Rechtlicher Hinweis zur Anonymisierung: Der Auftragsverarbeiter ist bestrebt, die verbleibenden Daten so zu speichern, dass eine Re-Identifizierung des Endkunden ausgeschlossen oder erheblich erschwert ist. Soweit in Einzelfällen eine theoretische Re-Identifizierung durch Kombination mit weiteren Informationen nicht vollständig ausgeschlossen werden kann (z. B. sehr spezifische Terminzeit in Verbindung mit Mitarbeitername), werden die verbleibenden Daten als Pseudonymisierung gemäß Art. 4 Nr. 5 DSGVO behandelt und mit entsprechenden Zugriffsschutzmaßnahmen gesichert.

(3) Dieser Mechanismus ist technisch automatisiert implementiert und läuft ohne manuellen Eingriff. Er kann weder vom Verantwortlichen noch vom Auftragsverarbeiter deaktiviert werden.

(4) Der Verantwortliche kann jederzeit im Dashboard eine manuelle vorzeitige Löschung der personenbezogenen Daten eines einzelnen Endkunden veranlassen.

§ 17 Kontrollrechte des Verantwortlichen

(1) Der Auftragsverarbeiter stellt dem Verantwortlichen auf Anfrage alle Informationen zur Verfügung, die zur Kontrolle der Einhaltung der in diesem AVV festgelegten Pflichten erforderlich sind.

(2) Der Verantwortliche oder ein von ihm beauftragter Dritter ist berechtigt, Audits und Inspektionen beim Auftragsverarbeiter durchzuführen. Diese sind mindestens 14 Tage im Voraus schriftlich anzukündigen und während normaler Geschäftszeiten durchzuführen. Die Kosten trägt der Verantwortliche.

(3) Zur Erfüllung seiner Nachweispflichten kann der Auftragsverarbeiter dem Verantwortlichen alternativ schriftliche Bestätigungen, Zertifikate anerkannter Prüfstellen oder Auditberichte vorlegen, aus denen die Einhaltung der TOMs hervorgeht.

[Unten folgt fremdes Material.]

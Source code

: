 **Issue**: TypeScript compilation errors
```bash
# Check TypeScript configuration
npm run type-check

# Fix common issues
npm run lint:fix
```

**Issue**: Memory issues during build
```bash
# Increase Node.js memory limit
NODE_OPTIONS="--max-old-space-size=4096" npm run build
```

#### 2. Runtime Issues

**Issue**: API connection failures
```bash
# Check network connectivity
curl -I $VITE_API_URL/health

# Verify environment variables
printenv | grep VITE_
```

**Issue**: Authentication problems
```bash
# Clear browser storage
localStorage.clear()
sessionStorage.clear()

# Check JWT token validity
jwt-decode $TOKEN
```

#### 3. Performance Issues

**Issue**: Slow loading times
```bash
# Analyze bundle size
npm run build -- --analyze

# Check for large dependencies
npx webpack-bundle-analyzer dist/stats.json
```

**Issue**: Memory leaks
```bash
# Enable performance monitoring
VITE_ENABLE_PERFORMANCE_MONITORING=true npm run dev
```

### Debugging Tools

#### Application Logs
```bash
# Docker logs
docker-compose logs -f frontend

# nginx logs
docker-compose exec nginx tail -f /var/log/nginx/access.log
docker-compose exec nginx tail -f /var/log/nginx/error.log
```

§ 18 Drittlandübermittlung

(1) Eine Übermittlung personenbezogener Daten in Drittländer außerhalb der EU/des EWR findet grundsätzlich nicht statt. Alle Daten werden ausschließlich auf Servern in Deutschland verarbeitet und gespeichert.

(2) Sofern eingesetzte Unterauftragsverarbeiter Daten in Drittländer übermitteln sollten (z. B. bestimmte E-Mail-Dienstleister), wird der Verantwortliche gemäß § 12 vorab informiert und es werden geeignete Garantien gemäß Art. 46 DSGVO (z. B. Standardvertragsklauseln) sichergestellt.

§ 19 Nachweispflichten

(1) Der Auftragsverarbeiter führt ein Verzeichnis der Verarbeitungstätigkeiten gemäß Art. 30 Abs. 2 DSGVO und stellt dieses dem Verantwortlichen auf Anfrage zur Verfügung.

(2) Der Auftragsverarbeiter kooperiert auf Anfrage mit der zuständigen Datenschutzaufsichtsbehörde und erteilt ihr die erforderlichen Auskünfte.

(3) Der Nachweis der Zustimmung des Verantwortlichen zu diesem AVV (Zeitpunkt, IP-Adresse, Dokumentversion) wird vom Auftragsverarbeiter für die Dauer des Vertrages und mindestens 3 Jahre nach Vertragsende gespeichert und auf Anfrage vorgelegt.

§ 20 Schlussbestimmungen

(1) Dieser AVV unterliegt dem Recht der Bundesrepublik Deutschland. Als Gerichtsstand gilt der im Nutzungsvertrag (AGB) vereinbarte Gerichtsstand.

(2) Dieser AVV tritt mit Abschluss des Nutzungsvertrages in Kraft und endet automatisch mit dessen Beendigung. Die Pflichten zur Datenlöschung (§ 15) und die Nachweispflichten (§ 19) wirken über das Vertragsende hinaus.

(3) Im Falle von Widersprüchen zwischen den Regelungen dieses AVV und anderen Vereinbarungen der Parteien hat dieser AVV in Bezug auf die Auftragsverarbeitung Vorrang.

(4) Sollten einzelne Bestimmungen dieses AVV unwirksam sein oder werden, bleibt die Wirksamkeit der übrigen Bestimmungen unberührt.

Checkliste – Vor Veröffentlichung noch auszufüllen:

  • § 11 – Hosting-Anbieter eintragen (z. B. Hetzner GmbH, IONOS, Strato)
  • AGB § 19 – Gerichtsstand eintragen
  • Datenschutz – Zuständige Landesbehörde eintragen (Bayern → BayLDA, Ansbach)
  • Hosting-Anbieter: Eigenen AVV mit dem Hoster abschließen!

Empfehlung: Ein auf Datenschutzrecht spezialisierter Anwalt sollte vor dem ersten zahlenden Kunden insbesondere prüfen: (1) ob der AVV durch das Checkbox-Verfahren rechtsverbindlich zustande kommt, (2) die Formulierung zur Anonymisierung vs. Pseudonymisierung in § 16, (3) ob mit dem Hosting-Anbieter ein separater AVV besteht.